# [WORK REQUEST]
Using the listing below, set down each line from the line containing "Este proyecto consiste" through the line containing "- Funciona en Windows, macOS y Linux", both ends included, exactly and with nothing added.
---------------
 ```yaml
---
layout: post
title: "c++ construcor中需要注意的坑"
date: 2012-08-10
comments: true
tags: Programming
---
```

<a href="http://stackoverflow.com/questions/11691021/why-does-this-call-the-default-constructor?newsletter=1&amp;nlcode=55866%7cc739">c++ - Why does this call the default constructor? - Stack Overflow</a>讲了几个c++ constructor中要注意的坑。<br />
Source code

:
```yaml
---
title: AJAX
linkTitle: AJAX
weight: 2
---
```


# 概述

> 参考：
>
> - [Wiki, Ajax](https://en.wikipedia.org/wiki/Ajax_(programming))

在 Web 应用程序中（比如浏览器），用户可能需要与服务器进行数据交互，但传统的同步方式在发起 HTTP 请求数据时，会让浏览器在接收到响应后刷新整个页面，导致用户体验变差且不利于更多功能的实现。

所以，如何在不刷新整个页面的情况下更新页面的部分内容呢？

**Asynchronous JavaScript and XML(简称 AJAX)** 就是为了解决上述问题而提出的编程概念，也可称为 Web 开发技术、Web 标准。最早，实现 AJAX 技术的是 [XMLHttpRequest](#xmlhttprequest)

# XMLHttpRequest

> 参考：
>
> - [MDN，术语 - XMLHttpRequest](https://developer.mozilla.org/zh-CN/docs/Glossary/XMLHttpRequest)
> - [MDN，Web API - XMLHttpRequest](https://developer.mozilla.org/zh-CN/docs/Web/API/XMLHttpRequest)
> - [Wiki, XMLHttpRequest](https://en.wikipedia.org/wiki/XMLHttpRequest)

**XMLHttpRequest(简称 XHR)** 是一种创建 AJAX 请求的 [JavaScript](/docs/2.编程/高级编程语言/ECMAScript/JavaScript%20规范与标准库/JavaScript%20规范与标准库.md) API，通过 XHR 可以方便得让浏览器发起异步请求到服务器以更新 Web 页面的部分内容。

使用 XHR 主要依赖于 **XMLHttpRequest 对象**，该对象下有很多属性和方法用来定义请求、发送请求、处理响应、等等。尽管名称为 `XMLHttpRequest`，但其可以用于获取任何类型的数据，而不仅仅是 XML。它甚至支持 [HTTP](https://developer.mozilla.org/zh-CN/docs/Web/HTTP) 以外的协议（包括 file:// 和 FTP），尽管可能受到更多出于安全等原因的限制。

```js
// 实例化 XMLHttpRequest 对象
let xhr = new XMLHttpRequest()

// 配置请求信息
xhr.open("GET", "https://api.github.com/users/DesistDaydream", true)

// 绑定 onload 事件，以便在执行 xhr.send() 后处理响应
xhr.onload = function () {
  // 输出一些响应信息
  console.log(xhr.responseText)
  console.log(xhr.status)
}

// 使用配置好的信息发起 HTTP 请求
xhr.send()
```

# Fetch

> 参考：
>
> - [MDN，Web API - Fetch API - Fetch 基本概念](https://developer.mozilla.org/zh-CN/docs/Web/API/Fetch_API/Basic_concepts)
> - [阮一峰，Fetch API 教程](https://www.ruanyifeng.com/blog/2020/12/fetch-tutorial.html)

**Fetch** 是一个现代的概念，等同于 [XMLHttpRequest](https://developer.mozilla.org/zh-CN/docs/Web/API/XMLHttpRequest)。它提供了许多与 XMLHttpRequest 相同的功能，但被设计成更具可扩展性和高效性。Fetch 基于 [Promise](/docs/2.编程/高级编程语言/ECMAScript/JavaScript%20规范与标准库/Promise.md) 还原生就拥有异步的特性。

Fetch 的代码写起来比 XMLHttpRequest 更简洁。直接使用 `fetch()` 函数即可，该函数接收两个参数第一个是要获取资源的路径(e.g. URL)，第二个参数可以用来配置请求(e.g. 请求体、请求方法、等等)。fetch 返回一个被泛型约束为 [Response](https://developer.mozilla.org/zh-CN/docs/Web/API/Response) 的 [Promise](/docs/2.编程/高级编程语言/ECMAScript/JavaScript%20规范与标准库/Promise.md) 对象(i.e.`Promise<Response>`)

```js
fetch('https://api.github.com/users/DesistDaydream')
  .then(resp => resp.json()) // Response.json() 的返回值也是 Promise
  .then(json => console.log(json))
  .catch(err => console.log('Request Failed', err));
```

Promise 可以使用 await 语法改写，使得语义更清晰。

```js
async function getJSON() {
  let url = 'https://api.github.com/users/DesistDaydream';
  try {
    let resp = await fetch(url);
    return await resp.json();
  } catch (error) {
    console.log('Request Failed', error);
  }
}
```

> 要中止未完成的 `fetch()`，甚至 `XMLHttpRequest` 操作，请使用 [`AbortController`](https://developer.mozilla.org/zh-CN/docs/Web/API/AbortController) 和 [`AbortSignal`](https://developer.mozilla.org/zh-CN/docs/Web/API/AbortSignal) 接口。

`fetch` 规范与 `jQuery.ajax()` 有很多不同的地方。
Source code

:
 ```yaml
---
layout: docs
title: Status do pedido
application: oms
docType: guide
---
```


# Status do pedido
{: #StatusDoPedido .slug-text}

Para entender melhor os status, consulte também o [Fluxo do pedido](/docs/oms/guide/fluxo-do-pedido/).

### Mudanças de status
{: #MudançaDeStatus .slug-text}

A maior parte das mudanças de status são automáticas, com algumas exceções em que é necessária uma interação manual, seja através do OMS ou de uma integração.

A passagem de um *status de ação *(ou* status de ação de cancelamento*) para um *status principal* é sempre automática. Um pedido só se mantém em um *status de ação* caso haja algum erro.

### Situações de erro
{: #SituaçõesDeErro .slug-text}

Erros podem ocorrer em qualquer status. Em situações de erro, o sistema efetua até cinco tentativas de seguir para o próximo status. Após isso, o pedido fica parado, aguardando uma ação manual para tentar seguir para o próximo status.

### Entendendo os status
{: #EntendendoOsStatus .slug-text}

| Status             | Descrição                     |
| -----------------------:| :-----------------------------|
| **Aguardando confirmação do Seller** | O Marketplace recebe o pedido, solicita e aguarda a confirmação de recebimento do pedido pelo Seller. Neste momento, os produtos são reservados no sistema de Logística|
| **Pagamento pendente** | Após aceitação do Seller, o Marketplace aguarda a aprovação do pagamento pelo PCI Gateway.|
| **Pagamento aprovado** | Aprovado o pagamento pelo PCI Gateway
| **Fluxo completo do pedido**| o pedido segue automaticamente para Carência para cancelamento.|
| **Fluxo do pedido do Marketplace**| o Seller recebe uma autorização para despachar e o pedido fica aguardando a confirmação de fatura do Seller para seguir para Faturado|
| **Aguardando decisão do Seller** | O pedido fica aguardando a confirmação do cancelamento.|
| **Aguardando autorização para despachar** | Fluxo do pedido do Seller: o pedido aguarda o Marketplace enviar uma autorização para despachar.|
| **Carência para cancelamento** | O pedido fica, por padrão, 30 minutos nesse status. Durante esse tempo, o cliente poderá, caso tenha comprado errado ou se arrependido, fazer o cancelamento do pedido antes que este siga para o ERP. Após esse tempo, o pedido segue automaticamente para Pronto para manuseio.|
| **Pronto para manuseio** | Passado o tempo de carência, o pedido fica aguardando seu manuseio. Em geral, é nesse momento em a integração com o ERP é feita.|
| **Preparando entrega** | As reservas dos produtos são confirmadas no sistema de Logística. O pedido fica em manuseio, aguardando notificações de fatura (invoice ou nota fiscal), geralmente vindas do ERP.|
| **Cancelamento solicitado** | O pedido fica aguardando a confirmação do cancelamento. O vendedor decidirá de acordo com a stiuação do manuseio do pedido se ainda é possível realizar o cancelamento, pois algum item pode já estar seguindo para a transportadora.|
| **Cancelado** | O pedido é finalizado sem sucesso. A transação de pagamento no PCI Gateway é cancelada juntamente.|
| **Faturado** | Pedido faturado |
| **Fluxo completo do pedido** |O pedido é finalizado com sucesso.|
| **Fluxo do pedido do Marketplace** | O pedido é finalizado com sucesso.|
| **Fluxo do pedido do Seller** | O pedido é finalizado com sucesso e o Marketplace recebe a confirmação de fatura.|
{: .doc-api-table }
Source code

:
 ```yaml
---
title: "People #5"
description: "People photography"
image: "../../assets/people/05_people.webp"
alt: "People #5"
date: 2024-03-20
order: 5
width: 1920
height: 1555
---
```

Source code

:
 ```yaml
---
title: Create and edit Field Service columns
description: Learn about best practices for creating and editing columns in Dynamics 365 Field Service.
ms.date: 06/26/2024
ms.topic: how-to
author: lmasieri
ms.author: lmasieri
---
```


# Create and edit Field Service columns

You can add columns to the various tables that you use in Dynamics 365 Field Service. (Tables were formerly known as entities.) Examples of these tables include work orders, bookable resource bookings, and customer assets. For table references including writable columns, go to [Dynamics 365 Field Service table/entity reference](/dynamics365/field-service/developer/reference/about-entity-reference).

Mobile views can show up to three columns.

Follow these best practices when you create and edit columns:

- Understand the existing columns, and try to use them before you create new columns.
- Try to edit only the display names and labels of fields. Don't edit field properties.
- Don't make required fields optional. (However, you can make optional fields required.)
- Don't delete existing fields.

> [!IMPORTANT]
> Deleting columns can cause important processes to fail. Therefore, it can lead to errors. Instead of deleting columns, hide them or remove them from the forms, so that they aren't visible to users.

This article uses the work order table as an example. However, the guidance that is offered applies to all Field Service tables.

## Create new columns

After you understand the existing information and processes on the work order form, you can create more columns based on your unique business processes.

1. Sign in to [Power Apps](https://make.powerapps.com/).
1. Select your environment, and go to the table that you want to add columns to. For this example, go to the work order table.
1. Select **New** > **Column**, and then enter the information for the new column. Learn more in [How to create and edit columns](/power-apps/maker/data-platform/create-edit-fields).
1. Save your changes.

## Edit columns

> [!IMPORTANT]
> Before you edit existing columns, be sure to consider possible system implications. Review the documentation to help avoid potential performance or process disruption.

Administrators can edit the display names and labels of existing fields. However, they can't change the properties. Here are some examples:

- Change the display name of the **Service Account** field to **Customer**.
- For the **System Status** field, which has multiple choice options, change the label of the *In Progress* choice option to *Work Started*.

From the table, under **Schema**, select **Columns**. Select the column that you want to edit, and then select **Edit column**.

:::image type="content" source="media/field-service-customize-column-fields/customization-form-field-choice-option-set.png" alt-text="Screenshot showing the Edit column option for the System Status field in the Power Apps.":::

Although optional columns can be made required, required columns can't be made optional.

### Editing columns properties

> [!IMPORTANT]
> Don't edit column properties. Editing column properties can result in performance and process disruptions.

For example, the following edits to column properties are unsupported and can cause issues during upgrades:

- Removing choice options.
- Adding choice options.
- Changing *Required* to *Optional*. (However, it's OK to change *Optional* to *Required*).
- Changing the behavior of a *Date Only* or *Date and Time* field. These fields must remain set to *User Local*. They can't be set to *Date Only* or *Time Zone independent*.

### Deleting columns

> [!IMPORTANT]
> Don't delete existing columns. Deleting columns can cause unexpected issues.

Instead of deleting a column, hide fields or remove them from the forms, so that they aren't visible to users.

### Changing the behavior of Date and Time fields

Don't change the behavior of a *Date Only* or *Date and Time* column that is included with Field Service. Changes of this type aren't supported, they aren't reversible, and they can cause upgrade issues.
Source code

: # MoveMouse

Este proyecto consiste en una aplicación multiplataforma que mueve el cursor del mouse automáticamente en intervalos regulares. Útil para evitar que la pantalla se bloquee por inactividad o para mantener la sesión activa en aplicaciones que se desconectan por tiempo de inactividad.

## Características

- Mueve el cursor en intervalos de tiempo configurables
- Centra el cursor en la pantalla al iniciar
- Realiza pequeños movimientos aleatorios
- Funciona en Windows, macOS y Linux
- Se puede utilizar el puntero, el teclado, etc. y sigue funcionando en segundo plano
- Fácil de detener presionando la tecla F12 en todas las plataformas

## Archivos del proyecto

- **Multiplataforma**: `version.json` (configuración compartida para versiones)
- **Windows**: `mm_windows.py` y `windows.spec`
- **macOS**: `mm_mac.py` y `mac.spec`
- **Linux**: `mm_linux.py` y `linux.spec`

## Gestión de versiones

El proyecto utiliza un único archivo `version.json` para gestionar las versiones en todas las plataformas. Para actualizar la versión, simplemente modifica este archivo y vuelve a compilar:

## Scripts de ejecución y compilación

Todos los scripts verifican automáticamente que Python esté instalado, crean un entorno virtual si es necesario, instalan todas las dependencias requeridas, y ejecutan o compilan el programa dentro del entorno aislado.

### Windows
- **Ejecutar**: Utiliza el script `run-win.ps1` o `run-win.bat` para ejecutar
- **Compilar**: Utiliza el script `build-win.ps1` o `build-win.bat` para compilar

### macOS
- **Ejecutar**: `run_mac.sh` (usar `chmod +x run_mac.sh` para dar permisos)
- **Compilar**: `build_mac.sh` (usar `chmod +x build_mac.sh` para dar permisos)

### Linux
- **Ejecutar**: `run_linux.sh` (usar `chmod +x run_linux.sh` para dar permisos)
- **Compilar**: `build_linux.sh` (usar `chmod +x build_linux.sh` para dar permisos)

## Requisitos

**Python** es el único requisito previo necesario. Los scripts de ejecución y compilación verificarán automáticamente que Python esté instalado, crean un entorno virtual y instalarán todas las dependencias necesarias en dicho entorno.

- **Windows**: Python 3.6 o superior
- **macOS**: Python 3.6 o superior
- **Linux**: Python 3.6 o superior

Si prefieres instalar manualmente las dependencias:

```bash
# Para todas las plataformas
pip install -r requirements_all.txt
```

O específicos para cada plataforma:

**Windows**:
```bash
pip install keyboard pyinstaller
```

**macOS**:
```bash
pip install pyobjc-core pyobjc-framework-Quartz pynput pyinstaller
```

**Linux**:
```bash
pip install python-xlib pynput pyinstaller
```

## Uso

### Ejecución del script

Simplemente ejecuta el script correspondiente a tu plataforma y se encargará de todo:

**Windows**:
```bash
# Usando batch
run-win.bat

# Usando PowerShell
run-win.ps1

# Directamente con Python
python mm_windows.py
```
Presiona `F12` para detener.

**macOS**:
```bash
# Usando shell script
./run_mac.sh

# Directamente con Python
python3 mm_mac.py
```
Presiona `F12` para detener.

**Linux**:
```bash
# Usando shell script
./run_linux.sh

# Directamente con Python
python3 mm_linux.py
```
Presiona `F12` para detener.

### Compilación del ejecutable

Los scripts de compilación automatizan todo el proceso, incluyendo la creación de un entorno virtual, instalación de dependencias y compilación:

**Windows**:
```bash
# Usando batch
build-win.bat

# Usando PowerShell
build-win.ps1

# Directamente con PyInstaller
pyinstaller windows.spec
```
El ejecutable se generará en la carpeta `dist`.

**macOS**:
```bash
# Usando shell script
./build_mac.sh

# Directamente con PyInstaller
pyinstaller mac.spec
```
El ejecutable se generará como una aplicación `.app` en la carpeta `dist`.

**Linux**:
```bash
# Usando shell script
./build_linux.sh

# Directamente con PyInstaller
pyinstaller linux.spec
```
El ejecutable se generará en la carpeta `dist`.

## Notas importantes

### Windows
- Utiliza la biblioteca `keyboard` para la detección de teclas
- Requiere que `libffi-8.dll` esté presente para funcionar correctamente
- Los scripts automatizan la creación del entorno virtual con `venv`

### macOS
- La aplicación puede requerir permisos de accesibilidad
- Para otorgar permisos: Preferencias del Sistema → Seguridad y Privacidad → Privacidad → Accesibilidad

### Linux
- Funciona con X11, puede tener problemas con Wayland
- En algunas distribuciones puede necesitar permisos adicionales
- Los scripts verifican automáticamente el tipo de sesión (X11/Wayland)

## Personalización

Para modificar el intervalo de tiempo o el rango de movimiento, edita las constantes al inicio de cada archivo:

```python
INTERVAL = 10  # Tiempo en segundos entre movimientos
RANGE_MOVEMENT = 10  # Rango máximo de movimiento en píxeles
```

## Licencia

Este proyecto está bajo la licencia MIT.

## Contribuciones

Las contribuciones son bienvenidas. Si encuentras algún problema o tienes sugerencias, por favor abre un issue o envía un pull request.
---------------
# [ANSWER BELOW]
Este proyecto consiste en una aplicación multiplataforma que mueve el cursor del mouse automáticamente en intervalos regulares. Útil para evitar que la pantalla se bloquee por inactividad o para mantener la sesión activa en aplicaciones que se desconectan por tiempo de inactividad.

## Características

- Mueve el cursor en intervalos de tiempo configurables
- Centra el cursor en la pantalla al iniciar
- Realiza pequeños movimientos aleatorios
- Funciona en Windows, macOS y Linux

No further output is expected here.